Nessa hora, 1 Kg de qualquer coisa só pesaria 800 gramas em outro local; “meia barra de sabão” só teria um terço dela e meia garrafa de querosene para a lamparina noturna só encheria um daqueles antigos frascos azuis de leite de magnésio.

Pior que, ao somar a conta dos fiados do mês ou da semana – alguns trabalhadores recebiam pagamento semanal – Totó “levava 1” quando a soma atingia 8 ou 9 e não 10.

Três, mais dois cinco, mais quatro, nove. “Vai um”!

Era assim na Bodega do Totó, que, infelizmente resolveu agradecer ao seu santo preferido, dando o nome de fantasia de “Mercearia Santo Expedito”.

10 pensou em “A BODEGA

      • Caro Zé Ramos,

        “Totó da Bodega” tá mais para um bodegueiro de apelido Cosmes Preto, amigo de papai, que possuía uma bodega que vendia de um tudo no bairro Santo Antônio, em Carpina – PE.

        Uma das estratégicas mais eficientes de Cosmes Preto era que ele nunca deixava o freguês sair da sua bodega sem a mercadoria desejada, mesmo que não tivesse na prateleira.

        De onde ele arrancava a mercadoria, até hoje procuro o segredo. Até hoje tendo decifrar o seu ilusionismo.

        Hoje fosse vivo, ficava rico com as suas pérolas. Mas o destino o nasceu numa época distante.

        • Ciço, todas as bodegas do interior, ou a maioria na capital, tinham o mesmo padrão de atendimento. O proprietário rude, amigo do alheio e aparentemente desumano para o mundo atual. Quase todos eram “Totó”!
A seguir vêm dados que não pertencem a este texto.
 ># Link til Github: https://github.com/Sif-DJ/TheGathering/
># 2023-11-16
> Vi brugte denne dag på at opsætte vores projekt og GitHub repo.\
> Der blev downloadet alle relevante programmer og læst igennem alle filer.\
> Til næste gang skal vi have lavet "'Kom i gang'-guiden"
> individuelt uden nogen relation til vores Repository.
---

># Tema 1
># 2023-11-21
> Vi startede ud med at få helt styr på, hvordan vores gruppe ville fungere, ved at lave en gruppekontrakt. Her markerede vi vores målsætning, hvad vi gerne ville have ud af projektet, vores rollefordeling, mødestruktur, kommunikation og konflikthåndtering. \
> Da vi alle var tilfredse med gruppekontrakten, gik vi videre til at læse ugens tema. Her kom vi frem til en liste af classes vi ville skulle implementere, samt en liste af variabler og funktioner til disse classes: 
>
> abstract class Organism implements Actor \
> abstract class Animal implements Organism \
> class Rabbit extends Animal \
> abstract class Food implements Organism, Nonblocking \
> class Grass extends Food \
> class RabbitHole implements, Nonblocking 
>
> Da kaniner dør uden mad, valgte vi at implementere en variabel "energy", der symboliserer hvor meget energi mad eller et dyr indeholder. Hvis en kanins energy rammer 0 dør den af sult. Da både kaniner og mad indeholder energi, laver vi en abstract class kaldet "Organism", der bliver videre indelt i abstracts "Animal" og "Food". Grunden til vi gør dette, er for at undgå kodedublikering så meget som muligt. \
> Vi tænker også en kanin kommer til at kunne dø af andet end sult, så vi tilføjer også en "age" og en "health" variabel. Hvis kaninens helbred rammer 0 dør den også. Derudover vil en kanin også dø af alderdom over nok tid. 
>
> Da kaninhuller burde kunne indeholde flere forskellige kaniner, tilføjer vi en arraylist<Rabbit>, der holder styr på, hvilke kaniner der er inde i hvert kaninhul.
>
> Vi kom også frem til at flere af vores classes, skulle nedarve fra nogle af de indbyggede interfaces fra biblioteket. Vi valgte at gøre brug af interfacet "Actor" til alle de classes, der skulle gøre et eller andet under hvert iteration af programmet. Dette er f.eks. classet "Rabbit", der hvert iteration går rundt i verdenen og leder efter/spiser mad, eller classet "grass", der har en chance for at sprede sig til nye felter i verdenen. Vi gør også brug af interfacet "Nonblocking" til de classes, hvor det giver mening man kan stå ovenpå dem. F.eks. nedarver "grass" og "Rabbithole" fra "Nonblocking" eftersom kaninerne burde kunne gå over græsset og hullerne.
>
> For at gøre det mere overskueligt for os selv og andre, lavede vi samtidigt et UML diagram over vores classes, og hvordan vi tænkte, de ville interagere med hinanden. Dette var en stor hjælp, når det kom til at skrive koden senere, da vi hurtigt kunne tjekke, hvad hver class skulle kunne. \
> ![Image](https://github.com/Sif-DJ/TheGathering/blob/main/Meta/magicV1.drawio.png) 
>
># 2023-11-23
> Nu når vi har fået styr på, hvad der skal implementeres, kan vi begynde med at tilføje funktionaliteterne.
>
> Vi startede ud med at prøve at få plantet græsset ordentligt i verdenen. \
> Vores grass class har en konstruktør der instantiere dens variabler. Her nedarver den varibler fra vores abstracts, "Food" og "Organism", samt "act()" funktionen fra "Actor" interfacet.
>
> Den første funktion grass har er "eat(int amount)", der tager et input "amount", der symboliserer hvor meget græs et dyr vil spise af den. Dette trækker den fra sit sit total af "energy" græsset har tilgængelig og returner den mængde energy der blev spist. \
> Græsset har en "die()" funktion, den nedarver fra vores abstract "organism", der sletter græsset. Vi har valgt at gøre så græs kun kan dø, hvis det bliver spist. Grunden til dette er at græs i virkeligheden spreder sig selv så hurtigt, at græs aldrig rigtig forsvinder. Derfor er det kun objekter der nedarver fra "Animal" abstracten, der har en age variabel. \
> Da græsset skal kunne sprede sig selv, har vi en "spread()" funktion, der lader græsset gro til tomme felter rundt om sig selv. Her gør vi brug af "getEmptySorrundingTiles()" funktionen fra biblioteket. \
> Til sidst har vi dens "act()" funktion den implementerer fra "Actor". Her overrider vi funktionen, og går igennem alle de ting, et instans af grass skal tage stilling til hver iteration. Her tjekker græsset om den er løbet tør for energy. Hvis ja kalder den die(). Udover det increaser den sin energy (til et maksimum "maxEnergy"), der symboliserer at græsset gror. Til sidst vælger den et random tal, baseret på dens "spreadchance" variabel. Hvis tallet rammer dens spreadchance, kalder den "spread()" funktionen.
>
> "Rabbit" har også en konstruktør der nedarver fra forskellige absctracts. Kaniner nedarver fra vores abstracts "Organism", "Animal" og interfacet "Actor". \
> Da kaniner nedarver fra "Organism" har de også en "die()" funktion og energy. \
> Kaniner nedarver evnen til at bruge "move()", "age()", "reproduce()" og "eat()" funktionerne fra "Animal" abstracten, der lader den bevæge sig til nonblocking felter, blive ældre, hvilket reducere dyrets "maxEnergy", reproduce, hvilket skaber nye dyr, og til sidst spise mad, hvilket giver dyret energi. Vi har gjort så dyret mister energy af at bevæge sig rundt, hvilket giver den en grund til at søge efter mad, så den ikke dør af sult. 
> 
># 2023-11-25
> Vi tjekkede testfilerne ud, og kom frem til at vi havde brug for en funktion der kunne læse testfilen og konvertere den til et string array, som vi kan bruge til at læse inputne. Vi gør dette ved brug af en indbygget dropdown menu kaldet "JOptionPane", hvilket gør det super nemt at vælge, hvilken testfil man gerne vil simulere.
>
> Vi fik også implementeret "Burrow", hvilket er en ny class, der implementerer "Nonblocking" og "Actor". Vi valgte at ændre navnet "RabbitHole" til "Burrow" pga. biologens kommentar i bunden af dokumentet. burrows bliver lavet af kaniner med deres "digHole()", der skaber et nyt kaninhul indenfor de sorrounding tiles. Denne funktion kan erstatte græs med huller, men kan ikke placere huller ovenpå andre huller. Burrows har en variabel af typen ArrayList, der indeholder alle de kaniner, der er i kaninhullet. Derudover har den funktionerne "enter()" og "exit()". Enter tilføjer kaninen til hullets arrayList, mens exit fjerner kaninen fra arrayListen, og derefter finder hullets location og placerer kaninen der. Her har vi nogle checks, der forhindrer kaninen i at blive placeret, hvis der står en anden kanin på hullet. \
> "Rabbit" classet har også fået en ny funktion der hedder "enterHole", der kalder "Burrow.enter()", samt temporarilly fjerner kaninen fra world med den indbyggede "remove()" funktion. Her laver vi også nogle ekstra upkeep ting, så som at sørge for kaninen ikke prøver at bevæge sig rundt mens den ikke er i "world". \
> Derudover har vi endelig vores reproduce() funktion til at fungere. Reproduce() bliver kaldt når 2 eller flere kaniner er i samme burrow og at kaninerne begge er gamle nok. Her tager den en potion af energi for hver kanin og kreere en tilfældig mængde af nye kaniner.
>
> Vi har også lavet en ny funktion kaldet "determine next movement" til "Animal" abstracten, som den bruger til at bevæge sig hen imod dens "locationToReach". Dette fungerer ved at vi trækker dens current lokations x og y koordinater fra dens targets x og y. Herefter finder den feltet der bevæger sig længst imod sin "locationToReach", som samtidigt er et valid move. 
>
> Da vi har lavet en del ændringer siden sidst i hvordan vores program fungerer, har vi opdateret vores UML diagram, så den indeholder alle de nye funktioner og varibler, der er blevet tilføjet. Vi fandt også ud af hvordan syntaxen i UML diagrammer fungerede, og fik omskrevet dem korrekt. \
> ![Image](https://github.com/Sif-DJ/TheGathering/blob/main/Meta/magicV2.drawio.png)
  1. Me identifiquei com o belo texto, afinal, meu pai tinha uma “budega”, vendia de tudo que você falou, mas tinha um diferencial, uma geladeira Brastemp a gás, a cerveja era gelada e minha querida mãe lavava os copos de pinga na cozinha, o pai, levantava as quatro da manhã para receber o pão da Panificação Fortaleza (virou uma empresa nacional), com este comércio, pagava nossos estudos no Colégio São João, que ficava próximo a nossa casa. Tempos maravilhosos… e hoje você me fez lembrar de meu velho Pontes e aproveito para desejar a todos vocês e desejar um Feliz Dia dos Pais!

    • Obrigado Marcos pelo “Dia dos Pais”. Travestido e oficializado como algo “comercial”, o dia será eterno. Ainda hoje sou consumidor assíduo das bolachas Estrela – as de Maizena. Compro todo mês quatro pacotes, pois minhas filhas usam para fazer uma torta doce.

  2. Querido José de Oliveira Ramos:
    Parabéns pelo Dia dos Pais!

    Essa bodega me membra a do meu saudoso pai, em Nova-Cruz, Francisco Bezerra Souto, conhecido como Chico Bezerra!
    Nasci e me criei ajudando no balcão, assim como meus irmãos, ao lado de Seu Chico e Dona Lia, minha saudosa mãe.
    Lembranças preciosas, de um tempo feliz, quando todos estavam vivos.

    Seu texto me emocionou.

    Grande abraço! Muita saúde, alegria e Paz!

  3. Violante, obrigado. Sua generosidade foi acrescida pela prática. Com certeza, pela filha que teve, Seu Chico não “se fazia” no fiado.